Your objective: Report the number of lines in the entries below that include the word "locale", and nothing else.

Exercise materials:
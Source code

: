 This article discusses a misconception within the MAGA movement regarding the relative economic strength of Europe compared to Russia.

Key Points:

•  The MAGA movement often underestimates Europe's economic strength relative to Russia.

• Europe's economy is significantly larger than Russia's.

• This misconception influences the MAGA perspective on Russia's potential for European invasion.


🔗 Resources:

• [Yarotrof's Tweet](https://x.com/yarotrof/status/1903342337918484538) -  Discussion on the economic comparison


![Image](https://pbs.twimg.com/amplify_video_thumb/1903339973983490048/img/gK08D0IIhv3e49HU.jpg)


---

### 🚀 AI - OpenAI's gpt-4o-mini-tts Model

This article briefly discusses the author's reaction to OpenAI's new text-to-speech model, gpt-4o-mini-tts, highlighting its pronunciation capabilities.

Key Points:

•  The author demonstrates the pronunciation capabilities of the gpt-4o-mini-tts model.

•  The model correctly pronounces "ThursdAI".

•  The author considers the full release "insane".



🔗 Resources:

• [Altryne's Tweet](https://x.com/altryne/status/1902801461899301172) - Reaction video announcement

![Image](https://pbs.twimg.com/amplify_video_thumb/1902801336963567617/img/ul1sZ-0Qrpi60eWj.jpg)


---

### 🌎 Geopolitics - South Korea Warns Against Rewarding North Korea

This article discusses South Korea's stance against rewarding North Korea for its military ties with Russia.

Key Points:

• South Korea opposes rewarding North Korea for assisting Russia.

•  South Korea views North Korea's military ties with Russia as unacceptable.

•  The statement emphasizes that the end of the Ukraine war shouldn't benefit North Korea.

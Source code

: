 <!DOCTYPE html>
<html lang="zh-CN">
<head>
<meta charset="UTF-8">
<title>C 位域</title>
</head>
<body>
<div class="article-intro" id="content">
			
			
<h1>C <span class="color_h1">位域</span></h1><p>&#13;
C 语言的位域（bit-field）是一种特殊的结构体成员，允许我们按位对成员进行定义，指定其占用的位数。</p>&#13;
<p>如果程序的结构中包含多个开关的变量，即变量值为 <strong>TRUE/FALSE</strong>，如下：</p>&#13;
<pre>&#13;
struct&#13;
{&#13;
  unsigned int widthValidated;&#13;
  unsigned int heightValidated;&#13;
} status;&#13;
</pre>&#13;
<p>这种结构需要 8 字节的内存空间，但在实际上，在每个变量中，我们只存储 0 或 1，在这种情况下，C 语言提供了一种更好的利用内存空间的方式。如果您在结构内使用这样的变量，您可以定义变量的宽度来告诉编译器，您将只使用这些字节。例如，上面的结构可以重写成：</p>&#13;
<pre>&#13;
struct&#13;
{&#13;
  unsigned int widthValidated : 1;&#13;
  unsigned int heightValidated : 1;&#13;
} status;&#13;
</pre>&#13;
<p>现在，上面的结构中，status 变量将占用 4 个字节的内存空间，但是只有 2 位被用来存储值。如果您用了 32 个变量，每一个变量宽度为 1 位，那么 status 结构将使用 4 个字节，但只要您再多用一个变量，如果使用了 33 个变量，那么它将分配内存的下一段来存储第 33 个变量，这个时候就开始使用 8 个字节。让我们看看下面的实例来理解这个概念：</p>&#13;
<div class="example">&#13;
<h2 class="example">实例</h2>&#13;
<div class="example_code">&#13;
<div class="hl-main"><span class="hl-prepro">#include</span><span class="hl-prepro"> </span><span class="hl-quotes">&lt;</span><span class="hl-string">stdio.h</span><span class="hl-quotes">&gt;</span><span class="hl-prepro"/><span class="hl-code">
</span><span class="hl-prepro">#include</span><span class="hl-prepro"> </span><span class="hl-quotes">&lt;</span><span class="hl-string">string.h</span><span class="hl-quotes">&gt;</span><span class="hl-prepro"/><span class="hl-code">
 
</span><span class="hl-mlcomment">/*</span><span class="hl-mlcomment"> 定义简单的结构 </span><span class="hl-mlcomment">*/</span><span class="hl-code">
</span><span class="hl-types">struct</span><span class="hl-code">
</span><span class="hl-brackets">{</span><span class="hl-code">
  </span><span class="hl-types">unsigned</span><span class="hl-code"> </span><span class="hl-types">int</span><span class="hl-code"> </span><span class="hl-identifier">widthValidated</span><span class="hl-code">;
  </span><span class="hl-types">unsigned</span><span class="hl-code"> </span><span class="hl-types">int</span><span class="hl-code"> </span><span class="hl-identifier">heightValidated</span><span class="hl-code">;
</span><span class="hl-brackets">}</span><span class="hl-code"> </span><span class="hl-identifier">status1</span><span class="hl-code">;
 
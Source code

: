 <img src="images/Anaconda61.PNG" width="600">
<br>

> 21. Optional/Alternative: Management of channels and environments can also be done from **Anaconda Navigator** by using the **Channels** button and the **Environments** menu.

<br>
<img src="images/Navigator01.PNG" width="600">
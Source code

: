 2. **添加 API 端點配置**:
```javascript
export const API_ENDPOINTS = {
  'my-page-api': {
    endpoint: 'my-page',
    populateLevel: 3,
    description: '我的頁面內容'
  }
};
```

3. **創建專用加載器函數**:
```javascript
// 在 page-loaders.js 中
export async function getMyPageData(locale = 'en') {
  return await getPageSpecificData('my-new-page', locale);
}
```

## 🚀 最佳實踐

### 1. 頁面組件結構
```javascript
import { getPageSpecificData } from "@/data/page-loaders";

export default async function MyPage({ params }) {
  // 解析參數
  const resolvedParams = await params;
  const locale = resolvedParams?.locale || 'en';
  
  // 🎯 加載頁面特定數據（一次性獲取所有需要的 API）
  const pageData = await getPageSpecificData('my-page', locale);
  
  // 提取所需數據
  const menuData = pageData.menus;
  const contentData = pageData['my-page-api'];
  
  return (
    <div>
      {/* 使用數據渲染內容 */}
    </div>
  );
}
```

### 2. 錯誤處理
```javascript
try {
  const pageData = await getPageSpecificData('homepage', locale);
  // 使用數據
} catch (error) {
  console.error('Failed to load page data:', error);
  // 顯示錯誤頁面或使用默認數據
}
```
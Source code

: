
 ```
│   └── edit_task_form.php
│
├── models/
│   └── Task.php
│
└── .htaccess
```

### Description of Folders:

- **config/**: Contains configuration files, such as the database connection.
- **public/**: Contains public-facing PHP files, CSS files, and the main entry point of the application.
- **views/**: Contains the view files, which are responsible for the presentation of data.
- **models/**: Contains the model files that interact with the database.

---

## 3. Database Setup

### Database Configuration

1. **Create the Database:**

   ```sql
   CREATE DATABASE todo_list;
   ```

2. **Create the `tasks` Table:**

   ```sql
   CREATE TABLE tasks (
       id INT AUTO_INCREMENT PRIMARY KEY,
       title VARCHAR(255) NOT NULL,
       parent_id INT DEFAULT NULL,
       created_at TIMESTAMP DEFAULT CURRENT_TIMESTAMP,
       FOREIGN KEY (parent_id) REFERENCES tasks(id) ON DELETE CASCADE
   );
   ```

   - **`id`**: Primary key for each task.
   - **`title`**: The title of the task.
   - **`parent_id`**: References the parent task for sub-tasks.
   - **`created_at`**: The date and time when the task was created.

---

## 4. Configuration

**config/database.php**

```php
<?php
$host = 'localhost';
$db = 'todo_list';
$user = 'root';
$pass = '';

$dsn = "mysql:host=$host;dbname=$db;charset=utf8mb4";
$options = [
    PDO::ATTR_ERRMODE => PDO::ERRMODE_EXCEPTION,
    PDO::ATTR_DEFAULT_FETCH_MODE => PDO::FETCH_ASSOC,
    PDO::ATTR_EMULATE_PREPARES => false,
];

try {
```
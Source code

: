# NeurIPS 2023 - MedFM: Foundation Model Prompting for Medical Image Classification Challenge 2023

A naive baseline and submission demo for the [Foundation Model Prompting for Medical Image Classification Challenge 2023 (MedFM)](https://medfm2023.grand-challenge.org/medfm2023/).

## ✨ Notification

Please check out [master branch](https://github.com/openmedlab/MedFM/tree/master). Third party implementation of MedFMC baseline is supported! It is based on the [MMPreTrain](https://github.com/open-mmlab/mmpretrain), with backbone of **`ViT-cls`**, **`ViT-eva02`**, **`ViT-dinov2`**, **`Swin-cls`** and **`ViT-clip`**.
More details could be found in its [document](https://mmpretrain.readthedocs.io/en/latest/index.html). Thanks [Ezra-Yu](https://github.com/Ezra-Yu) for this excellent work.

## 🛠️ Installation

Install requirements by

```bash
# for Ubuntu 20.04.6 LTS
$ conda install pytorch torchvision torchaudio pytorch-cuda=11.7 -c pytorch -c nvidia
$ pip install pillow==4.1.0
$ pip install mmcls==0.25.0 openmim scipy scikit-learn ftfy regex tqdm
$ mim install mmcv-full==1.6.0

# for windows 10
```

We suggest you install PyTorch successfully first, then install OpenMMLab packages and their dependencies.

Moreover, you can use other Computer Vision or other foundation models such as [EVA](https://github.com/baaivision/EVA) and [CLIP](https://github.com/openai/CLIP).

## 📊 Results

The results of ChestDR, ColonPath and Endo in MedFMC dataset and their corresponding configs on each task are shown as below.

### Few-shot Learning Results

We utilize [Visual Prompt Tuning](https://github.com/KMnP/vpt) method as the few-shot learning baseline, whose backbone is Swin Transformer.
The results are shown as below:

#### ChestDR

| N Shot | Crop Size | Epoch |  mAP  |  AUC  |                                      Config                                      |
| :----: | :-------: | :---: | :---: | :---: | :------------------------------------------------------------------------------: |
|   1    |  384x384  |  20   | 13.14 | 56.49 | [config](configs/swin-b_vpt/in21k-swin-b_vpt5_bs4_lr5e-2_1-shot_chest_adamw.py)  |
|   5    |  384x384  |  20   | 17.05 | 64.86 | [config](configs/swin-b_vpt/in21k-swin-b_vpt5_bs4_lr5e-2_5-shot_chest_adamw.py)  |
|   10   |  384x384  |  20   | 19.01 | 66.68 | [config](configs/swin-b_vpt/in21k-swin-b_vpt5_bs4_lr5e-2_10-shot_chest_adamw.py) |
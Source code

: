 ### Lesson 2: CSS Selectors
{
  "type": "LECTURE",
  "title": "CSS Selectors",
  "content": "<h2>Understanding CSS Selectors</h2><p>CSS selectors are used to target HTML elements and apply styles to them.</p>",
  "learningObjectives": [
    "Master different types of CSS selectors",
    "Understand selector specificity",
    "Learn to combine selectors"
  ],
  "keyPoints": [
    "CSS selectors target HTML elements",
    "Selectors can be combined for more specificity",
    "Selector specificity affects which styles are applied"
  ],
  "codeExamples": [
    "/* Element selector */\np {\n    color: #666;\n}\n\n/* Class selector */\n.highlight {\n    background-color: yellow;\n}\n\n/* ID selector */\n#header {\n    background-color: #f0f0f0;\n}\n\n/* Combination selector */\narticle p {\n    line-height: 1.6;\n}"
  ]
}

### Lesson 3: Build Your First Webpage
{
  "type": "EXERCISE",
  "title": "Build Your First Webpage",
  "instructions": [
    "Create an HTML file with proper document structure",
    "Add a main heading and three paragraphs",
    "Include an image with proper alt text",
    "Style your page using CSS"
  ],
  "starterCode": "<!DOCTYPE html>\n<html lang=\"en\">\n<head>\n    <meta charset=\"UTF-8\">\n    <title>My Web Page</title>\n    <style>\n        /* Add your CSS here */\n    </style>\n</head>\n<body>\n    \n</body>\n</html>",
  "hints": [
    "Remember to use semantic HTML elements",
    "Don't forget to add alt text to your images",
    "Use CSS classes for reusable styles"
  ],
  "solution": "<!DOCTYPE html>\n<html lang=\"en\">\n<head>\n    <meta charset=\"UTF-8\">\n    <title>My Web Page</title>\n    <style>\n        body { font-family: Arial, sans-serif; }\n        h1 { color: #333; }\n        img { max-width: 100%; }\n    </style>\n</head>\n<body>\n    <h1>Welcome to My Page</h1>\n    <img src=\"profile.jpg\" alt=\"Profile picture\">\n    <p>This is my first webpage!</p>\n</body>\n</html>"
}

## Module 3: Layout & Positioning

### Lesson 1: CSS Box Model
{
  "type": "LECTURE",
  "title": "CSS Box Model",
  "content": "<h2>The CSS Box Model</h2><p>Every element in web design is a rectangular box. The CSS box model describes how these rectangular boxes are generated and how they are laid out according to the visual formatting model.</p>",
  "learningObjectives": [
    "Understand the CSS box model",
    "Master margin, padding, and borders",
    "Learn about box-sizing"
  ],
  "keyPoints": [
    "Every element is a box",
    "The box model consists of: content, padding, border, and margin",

Answer: 5